What needs to be done:
Using the data below, copy each line that includes the word "server".

Records excerpted from a collection:
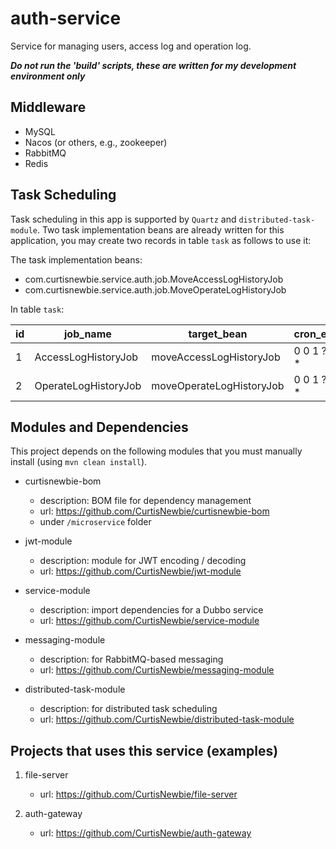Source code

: # auth-service

Service for managing users, access log and operation log.

***Do not run the 'build' scripts, these are written for my development environment only***

## Middleware

- MySQL
- Nacos (or others, e.g., zookeeper)
- RabbitMQ
- Redis

## Task Scheduling  

Task scheduling in this app is supported by `Quartz` and `distributed-task-module`. Two task implementation beans are already written for this application, you may create two records in table `task` as follows to use it: 

The task implementation beans: 

- com.curtisnewbie.service.auth.job.MoveAccessLogHistoryJob
- com.curtisnewbie.service.auth.job.MoveOperateLogHistoryJob

In table `task`:

|id |job_name      |target_bean |cron_expr    |app_group   |enabled|concurrent_enabled|
|---|--------------|------------|-------------|------------|-------|------------------|
|1  |AccessLogHistoryJob |moveAccessLogHistoryJob |0 0 1 ? * *|auth-service|1     |0 |
|2  |OperateLogHistoryJob|moveOperateLogHistoryJob|0 0 1 ? * *|auth-service|1     |0|

## Modules and Dependencies

This project depends on the following modules that you must manually install (using `mvn clean install`).

- curtisnewbie-bom
    - description: BOM file for dependency management
    - url: https://github.com/CurtisNewbie/curtisnewbie-bom
    - under `/microservice` folder

- jwt-module
    - description: module for JWT encoding / decoding 
    - url: https://github.com/CurtisNewbie/jwt-module

- service-module
    - description: import dependencies for a Dubbo service
    - url: https://github.com/CurtisNewbie/service-module

- messaging-module
    - description: for RabbitMQ-based messaging 
    - url: https://github.com/CurtisNewbie/messaging-module

- distributed-task-module
    - description: for distributed task scheduling
    - url: https://github.com/CurtisNewbie/distributed-task-module

## Projects that uses this service (examples)

1. file-server 
    - url: https://github.com/CurtisNewbie/file-server

2. auth-gateway 
    - url: https://github.com/CurtisNewbie/auth-gateway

Answer to this task:
1. file-server 
    - url: https://github.com/CurtisNewbie/file-server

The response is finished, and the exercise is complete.